Amnesty is an organization that grounds almost all of its reports and advocacy in careful legal argument, employing lawyers to parse the Fourth Geneva Convention, ICJ decisions, international conventions and other customary international law. It is not a street protest group making instinctive moral appeals. It is an institution that built its credibility on the claim that the law is on its side.
And in 2011, Amnesty admitted that Israel's naval blockade of Gaza was legal.
Following Israel's interception of the Mavi Marmara, the UN Secretary-General's Panel of Inquiry — chaired by former New Zealand Prime Minister Sir Geoffrey Palmer — found that Israel's naval blockade of Gaza was a legitimate security measure under international law. Amnesty's response published the same day was explicit: "The Palmer report's finding that the naval blockade is lawful should not be interpreted to mean that the entire closure regime imposed on Gaza is legal." Amnesty accepted the legality of the naval blockade finding and aimed its fire at the broader land and air closure regime instead. Israel and many others disagree about the legality of Israel's general policies in Gaza, but Amnesty didn't dispute the Palmer Report's naval finding.
Under the San Remo Manual, the leading restatement of customary law on naval warfare, a properly declared blockade may be enforced against any vessel attempting to breach it, including in international waters. Vessels can be captured; proportionate force may be used if they resist after warning.

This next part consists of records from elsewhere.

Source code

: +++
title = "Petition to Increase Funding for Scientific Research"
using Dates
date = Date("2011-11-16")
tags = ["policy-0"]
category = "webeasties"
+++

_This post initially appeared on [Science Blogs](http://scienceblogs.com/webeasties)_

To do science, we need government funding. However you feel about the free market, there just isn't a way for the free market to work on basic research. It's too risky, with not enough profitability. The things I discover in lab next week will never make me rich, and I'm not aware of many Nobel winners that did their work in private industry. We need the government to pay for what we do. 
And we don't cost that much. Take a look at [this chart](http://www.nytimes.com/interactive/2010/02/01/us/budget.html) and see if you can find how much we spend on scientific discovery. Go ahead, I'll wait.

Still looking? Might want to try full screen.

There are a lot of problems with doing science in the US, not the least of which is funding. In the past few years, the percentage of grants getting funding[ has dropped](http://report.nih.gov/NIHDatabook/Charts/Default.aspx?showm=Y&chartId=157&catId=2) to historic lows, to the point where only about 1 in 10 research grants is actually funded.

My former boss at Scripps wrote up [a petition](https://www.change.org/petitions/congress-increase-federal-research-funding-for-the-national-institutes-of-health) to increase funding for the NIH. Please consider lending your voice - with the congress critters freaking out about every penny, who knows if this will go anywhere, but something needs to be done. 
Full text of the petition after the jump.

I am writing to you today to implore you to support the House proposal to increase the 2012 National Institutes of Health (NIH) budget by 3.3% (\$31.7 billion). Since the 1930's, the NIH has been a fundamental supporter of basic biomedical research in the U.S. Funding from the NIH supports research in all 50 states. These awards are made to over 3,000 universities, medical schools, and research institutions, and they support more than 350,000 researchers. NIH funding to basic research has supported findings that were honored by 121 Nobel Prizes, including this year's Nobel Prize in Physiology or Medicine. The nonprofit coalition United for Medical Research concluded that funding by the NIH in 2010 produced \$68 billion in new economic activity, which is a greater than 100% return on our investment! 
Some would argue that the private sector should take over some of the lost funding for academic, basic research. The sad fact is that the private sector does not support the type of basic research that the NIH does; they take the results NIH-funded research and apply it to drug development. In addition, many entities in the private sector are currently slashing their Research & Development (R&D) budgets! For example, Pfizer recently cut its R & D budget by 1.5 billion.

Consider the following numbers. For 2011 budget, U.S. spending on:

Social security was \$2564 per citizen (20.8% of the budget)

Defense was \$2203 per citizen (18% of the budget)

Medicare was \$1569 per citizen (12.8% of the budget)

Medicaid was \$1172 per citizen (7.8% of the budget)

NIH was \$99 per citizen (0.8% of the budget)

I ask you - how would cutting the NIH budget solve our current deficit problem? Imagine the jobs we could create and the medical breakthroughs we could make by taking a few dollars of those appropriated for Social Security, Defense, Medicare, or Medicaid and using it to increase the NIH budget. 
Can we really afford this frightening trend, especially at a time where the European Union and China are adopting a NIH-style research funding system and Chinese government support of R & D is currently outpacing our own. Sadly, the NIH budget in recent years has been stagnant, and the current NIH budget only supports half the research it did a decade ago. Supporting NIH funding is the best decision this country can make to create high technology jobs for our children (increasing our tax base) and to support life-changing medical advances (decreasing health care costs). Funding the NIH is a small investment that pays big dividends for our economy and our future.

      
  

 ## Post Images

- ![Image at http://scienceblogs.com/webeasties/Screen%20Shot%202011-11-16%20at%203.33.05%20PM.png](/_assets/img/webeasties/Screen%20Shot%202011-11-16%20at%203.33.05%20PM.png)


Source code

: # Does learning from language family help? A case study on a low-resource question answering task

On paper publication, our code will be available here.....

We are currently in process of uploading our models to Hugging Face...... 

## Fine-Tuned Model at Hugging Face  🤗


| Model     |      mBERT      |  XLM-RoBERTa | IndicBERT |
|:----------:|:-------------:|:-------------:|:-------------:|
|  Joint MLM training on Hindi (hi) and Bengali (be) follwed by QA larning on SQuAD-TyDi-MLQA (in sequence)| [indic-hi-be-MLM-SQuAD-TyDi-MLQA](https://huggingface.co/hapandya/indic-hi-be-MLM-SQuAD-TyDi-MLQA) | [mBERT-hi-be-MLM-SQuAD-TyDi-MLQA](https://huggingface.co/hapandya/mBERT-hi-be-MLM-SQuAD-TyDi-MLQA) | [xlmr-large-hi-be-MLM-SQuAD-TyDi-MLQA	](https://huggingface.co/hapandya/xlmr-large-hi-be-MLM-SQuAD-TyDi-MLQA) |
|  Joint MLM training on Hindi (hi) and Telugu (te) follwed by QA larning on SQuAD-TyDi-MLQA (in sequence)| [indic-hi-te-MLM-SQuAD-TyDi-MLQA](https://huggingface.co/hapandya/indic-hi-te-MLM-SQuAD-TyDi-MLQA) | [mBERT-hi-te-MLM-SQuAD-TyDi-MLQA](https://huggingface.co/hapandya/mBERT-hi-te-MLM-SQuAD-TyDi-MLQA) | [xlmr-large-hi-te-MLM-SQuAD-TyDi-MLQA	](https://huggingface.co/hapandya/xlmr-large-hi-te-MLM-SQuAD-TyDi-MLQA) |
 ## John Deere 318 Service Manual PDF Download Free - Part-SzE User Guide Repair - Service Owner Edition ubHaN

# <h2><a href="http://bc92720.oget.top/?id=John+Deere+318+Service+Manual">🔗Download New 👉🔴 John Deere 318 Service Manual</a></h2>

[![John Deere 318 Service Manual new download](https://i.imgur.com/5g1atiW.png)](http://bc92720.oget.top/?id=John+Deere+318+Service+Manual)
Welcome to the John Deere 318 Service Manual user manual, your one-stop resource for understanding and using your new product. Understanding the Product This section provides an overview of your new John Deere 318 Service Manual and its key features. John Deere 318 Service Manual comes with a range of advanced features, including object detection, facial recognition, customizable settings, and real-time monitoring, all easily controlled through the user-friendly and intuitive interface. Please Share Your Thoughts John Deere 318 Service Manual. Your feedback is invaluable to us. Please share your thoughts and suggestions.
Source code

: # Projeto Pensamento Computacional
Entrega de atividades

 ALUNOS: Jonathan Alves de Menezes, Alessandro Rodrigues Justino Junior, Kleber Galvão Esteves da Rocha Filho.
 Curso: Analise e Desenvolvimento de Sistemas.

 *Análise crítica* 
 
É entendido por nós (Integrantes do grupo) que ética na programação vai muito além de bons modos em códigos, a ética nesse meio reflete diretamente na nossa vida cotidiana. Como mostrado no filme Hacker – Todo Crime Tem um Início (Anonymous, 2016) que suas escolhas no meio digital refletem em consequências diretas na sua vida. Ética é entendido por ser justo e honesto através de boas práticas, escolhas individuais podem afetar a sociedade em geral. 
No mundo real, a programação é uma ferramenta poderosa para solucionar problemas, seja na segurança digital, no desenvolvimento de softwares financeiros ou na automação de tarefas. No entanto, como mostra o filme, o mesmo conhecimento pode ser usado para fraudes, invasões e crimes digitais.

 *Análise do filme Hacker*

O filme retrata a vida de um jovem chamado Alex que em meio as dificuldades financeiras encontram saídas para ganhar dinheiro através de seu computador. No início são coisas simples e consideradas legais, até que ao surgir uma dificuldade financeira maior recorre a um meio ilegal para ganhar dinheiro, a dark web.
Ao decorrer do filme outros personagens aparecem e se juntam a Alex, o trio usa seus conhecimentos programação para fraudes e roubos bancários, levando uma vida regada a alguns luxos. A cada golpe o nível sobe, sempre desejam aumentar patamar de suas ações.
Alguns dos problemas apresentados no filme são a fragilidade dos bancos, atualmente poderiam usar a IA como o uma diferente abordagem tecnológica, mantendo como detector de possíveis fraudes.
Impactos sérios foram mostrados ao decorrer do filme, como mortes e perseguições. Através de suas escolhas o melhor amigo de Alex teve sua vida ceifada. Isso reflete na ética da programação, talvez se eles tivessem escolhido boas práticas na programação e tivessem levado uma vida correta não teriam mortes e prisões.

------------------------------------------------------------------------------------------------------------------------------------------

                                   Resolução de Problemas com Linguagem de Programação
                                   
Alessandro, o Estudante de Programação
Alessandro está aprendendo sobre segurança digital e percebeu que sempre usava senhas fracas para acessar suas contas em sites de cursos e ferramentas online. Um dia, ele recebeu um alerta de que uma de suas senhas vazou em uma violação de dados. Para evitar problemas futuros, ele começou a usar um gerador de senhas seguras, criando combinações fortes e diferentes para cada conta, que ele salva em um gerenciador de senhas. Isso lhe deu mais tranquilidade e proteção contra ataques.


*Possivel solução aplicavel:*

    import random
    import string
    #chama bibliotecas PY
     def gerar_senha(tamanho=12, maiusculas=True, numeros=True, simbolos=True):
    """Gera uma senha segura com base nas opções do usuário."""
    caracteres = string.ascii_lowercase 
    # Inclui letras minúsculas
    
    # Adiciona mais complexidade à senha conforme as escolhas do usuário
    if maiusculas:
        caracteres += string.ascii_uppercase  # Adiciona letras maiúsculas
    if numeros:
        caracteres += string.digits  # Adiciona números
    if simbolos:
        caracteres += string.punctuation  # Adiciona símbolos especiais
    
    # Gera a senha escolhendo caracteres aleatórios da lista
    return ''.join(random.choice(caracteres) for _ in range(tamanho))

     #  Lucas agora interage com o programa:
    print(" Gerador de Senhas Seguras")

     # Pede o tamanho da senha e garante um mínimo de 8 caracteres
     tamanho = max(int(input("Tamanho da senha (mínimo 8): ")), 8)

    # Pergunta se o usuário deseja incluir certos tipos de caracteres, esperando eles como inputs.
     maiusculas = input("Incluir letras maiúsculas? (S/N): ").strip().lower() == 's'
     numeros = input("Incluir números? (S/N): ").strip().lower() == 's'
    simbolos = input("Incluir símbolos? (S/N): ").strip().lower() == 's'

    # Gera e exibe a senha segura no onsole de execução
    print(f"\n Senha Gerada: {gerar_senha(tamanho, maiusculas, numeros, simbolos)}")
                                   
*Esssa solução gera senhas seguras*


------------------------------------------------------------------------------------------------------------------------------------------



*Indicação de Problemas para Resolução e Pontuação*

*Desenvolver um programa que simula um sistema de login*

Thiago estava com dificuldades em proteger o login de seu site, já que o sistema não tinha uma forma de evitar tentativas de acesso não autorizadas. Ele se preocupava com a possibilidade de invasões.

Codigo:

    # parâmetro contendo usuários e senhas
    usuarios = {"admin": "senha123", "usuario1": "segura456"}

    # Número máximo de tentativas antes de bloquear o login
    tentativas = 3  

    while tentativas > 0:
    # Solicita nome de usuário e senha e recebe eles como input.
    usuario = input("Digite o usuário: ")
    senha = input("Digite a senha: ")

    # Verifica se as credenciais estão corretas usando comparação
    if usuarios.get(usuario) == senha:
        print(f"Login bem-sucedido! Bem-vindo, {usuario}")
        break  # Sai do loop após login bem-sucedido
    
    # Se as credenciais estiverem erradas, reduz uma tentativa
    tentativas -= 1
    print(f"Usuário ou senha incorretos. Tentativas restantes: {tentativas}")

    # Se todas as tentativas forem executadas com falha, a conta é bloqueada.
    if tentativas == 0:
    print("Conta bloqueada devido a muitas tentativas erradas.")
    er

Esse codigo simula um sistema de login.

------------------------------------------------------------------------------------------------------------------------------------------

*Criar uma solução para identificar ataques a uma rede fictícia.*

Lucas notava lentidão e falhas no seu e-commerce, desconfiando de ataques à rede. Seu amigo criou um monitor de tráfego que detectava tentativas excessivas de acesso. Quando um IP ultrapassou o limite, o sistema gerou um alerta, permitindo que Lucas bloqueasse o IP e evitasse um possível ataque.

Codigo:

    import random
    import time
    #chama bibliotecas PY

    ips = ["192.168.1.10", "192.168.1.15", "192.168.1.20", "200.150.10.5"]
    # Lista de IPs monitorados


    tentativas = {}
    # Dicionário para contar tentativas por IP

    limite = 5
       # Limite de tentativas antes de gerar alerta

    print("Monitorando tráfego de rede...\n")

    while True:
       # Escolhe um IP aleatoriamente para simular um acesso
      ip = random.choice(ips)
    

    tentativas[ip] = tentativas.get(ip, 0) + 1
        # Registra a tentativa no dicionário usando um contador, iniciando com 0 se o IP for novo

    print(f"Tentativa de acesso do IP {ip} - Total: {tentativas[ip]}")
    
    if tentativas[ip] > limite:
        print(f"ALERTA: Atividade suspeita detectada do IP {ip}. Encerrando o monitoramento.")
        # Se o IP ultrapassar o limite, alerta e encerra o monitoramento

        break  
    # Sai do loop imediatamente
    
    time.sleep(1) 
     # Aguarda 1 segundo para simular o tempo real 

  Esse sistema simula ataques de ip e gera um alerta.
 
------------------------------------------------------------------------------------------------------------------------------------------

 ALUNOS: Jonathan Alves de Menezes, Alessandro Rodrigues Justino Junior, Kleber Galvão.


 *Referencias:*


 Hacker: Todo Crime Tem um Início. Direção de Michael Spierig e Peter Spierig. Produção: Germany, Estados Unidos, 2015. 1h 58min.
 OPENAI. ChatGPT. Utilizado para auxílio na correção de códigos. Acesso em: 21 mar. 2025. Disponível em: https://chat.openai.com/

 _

The cargo's humanitarian character and the passengers' "peaceful intent" are not exemptions.
Yet Amnesty now calls the naval blockade "illegal," demands states ensure "safe passage" for the flotilla, and frames any Israeli interception as itself a violation of international law. As far as I can tell, it has never advanced a legal argument disputing the Palmer Report.
This means that Amnesty, an organization that prides itself on supporting international law, is enthusiastically supporting breaking international law.
Which means that a human rights organization is encouraging thousands of civilians to enter a military zone and to risk their lives to do something illegal.
That doesn't sound like human rights, does it?
A human rights organization's core function is to protect human beings from foreseeable harm. Encouraging unarmed civilians to challenge a military blockade, while omitting any acknowledgment that interception is the predictable and legally permitted outcome, inverts that function entirely.
But it is even worse than that.
Amnesty has repeatedly accused Israel of genocide in Gaza. It claims Israel targets reporters, doctors, and rights workers. Amnesty says "Israel persists in its genocidal acts against Palestinians in Gaza" even after the ceasefire. If they genuinely believe that — if Israel is an army currently engaged in deliberate mass extermination — then encouraging unarmed civilians to sail directly into its path isn't solidarity. It's supporting mass suicide. This is a curious position for a human rights organization to take.
Or it reveals that Amnesty doesn't actually believe its own most extreme accusations — that the genocide rhetoric is agitprop, not analysis
Either way, Amnesty is not protecting human rights here. It is gambling with human lives.